* _What the task asks_
From the data below, return the exact lines starting at the line containing "b) Api Call: Axios" and ending at the line containing "cBitMod cMsgFile,rc,false", both included, and nothing else.

[Plain-text document sources]
=== Begin Enclosure ===
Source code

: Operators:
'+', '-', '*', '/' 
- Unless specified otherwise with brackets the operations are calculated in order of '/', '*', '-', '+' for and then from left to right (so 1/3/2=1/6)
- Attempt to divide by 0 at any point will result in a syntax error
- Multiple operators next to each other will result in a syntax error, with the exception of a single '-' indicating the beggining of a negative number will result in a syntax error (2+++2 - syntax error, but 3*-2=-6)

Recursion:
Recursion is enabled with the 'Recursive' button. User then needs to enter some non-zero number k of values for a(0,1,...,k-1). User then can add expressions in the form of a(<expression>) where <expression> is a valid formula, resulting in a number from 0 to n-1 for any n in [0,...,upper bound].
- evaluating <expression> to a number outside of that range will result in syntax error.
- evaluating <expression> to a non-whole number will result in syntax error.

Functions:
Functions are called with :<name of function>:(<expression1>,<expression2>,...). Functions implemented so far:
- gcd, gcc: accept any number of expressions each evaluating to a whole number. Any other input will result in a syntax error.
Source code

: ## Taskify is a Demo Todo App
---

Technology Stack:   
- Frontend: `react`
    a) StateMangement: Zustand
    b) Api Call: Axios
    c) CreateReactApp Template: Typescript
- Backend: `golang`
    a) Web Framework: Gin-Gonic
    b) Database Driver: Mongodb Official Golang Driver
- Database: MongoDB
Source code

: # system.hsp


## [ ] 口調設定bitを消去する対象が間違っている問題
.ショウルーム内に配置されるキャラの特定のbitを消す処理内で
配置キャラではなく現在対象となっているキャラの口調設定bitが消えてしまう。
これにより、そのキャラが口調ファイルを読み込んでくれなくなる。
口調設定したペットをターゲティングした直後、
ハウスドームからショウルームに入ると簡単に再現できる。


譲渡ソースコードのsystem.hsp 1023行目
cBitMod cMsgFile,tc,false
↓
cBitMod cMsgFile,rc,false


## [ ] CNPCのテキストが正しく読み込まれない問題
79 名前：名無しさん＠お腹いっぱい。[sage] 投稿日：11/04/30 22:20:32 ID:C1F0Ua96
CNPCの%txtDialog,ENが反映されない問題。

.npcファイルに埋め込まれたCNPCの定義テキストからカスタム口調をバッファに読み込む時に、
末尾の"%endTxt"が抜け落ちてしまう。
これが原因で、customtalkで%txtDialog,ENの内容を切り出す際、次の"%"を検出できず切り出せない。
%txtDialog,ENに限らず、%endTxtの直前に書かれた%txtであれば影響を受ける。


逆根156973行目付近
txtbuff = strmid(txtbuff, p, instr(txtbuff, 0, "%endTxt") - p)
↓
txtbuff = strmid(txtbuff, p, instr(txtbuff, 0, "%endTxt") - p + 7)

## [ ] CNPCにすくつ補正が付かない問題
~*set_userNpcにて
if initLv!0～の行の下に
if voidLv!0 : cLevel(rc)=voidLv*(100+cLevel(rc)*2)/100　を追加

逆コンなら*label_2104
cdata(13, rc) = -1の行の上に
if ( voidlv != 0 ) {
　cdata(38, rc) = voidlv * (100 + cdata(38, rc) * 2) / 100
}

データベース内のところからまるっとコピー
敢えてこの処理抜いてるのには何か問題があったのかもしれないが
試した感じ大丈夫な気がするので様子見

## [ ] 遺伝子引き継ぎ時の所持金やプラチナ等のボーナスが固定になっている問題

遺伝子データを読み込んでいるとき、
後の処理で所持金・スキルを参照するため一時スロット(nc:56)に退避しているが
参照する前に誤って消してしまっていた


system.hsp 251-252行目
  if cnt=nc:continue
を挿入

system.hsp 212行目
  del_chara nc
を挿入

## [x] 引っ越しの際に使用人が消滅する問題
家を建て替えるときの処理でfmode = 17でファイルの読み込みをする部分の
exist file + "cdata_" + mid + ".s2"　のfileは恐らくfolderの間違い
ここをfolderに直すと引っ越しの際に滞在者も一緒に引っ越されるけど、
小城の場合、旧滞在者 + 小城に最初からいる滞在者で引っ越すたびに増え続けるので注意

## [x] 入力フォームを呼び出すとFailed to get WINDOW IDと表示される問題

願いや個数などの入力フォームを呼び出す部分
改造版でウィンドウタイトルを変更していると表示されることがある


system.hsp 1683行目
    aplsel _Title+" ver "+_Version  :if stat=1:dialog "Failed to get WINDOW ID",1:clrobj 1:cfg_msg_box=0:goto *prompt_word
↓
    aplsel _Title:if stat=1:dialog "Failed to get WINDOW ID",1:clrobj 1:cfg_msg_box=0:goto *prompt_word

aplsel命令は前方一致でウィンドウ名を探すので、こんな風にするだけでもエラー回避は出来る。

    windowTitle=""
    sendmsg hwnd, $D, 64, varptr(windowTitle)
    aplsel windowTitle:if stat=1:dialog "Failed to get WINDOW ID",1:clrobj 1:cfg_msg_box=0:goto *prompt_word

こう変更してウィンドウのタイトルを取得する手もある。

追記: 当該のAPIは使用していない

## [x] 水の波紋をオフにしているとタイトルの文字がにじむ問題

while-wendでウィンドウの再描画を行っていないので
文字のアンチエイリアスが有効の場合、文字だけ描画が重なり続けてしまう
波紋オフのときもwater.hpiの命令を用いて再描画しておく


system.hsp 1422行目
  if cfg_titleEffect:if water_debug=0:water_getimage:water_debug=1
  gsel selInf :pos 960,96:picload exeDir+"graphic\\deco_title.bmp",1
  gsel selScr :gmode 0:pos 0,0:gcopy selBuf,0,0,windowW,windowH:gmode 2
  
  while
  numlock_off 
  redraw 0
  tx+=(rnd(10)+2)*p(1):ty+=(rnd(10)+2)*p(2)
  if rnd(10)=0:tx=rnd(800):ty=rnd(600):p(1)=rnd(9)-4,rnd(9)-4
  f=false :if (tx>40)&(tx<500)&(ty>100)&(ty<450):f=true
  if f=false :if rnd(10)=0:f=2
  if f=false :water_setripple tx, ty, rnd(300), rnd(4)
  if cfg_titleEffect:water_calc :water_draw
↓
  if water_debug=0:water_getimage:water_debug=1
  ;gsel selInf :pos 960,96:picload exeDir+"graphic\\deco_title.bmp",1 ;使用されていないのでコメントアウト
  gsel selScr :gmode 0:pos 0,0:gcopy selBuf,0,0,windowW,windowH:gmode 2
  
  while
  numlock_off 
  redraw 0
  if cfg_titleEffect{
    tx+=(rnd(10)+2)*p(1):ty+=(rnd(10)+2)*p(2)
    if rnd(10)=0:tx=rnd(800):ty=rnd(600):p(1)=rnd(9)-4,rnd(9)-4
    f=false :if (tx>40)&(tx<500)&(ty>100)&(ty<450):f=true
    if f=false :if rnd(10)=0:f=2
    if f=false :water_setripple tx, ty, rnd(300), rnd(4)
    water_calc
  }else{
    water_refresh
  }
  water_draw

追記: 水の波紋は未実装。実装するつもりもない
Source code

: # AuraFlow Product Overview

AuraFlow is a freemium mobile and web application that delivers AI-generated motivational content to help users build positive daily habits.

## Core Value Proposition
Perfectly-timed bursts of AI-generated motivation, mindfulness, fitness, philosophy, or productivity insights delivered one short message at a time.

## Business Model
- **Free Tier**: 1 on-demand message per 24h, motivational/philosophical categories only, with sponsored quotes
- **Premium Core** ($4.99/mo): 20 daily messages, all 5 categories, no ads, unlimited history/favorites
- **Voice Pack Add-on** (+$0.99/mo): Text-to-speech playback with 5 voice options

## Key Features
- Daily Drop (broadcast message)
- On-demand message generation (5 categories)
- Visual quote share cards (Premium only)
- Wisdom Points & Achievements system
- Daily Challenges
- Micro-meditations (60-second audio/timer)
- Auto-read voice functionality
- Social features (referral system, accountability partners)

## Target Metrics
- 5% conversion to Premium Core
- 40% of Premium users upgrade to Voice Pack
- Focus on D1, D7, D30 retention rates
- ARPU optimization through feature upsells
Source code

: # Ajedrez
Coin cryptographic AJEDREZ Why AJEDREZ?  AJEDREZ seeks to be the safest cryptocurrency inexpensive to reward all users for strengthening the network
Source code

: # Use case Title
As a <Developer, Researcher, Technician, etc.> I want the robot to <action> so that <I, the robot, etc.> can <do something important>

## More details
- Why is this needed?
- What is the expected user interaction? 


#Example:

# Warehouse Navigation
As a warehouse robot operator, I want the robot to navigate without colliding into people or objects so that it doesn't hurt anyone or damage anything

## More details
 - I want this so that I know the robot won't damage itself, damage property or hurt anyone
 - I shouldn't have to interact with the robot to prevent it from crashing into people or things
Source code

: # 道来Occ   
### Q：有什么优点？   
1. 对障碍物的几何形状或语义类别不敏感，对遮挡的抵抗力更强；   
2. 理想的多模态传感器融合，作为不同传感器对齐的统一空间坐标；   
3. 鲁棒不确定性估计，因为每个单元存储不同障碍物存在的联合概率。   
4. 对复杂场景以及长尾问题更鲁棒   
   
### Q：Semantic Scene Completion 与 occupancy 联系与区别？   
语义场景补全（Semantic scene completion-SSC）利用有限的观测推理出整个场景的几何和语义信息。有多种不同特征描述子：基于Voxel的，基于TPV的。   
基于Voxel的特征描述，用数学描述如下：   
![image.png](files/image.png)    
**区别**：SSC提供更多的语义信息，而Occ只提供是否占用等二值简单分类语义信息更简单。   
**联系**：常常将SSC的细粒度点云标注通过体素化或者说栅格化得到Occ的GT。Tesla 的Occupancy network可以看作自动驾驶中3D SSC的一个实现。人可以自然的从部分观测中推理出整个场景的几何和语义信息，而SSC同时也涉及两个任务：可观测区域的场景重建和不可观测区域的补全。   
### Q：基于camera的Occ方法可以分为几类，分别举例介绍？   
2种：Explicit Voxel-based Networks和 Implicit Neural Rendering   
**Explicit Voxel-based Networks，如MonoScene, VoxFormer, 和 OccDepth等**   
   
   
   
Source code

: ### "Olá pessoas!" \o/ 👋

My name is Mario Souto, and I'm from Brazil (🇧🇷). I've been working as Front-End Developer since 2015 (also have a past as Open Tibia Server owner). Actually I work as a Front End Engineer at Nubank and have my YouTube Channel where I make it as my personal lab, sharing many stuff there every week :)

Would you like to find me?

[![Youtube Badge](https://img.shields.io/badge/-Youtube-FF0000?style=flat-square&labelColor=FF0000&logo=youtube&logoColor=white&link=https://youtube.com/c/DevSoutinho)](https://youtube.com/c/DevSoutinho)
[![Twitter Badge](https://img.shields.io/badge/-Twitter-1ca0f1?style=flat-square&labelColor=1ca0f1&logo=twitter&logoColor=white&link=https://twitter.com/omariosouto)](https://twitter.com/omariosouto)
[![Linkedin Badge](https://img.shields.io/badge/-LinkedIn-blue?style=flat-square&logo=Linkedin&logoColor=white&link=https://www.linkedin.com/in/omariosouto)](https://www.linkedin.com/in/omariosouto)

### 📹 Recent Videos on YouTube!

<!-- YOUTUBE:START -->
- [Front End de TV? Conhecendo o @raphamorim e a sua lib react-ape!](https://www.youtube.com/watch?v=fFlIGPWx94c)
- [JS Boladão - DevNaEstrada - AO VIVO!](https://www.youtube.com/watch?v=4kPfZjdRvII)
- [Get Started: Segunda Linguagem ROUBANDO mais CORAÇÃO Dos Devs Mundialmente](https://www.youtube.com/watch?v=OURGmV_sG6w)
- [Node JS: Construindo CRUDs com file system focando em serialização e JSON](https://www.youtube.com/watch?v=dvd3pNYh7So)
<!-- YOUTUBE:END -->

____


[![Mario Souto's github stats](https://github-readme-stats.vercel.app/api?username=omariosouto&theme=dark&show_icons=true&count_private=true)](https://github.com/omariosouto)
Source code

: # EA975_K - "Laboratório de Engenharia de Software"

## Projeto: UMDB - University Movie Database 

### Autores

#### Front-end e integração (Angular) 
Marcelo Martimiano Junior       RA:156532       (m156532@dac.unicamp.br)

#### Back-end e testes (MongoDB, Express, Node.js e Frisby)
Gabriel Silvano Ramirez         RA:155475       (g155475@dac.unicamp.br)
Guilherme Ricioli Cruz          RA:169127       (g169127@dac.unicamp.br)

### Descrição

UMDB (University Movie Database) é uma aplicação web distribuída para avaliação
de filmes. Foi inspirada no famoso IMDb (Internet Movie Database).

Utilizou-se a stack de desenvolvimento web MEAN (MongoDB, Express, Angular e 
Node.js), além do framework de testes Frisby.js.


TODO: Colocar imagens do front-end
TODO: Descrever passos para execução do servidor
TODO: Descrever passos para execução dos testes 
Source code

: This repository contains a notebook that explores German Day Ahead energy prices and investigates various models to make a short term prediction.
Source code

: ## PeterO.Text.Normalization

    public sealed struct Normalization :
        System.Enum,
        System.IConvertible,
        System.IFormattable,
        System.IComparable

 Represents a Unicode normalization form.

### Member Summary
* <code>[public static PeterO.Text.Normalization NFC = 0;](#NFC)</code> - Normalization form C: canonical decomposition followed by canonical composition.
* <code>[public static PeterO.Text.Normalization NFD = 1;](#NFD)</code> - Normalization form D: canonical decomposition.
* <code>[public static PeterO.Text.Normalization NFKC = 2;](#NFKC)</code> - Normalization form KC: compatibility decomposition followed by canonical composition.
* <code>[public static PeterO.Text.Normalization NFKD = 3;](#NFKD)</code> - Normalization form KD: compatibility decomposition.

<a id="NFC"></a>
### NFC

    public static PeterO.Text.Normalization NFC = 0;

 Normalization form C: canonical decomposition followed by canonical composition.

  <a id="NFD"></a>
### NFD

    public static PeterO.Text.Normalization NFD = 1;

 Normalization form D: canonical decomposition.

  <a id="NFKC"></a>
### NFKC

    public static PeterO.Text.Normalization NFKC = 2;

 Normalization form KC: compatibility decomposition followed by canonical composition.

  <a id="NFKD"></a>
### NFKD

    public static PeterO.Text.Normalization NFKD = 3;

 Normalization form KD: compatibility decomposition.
=== End Enclosure ===
* _Response to the task_
    b) Api Call: Axios
    c) CreateReactApp Template: Typescript
- Backend: `golang`
    a) Web Framework: Gin-Gonic
    b) Database Driver: Mongodb Official Golang Driver
- Database: MongoDB
Source code

: # system.hsp


## [ ] 口調設定bitを消去する対象が間違っている問題
.ショウルーム内に配置されるキャラの特定のbitを消す処理内で
配置キャラではなく現在対象となっているキャラの口調設定bitが消えてしまう。
これにより、そのキャラが口調ファイルを読み込んでくれなくなる。
口調設定したペットをターゲティングした直後、
ハウスドームからショウルームに入ると簡単に再現できる。


譲渡ソースコードのsystem.hsp 1023行目
cBitMod cMsgFile,tc,false
↓
cBitMod cMsgFile,rc,false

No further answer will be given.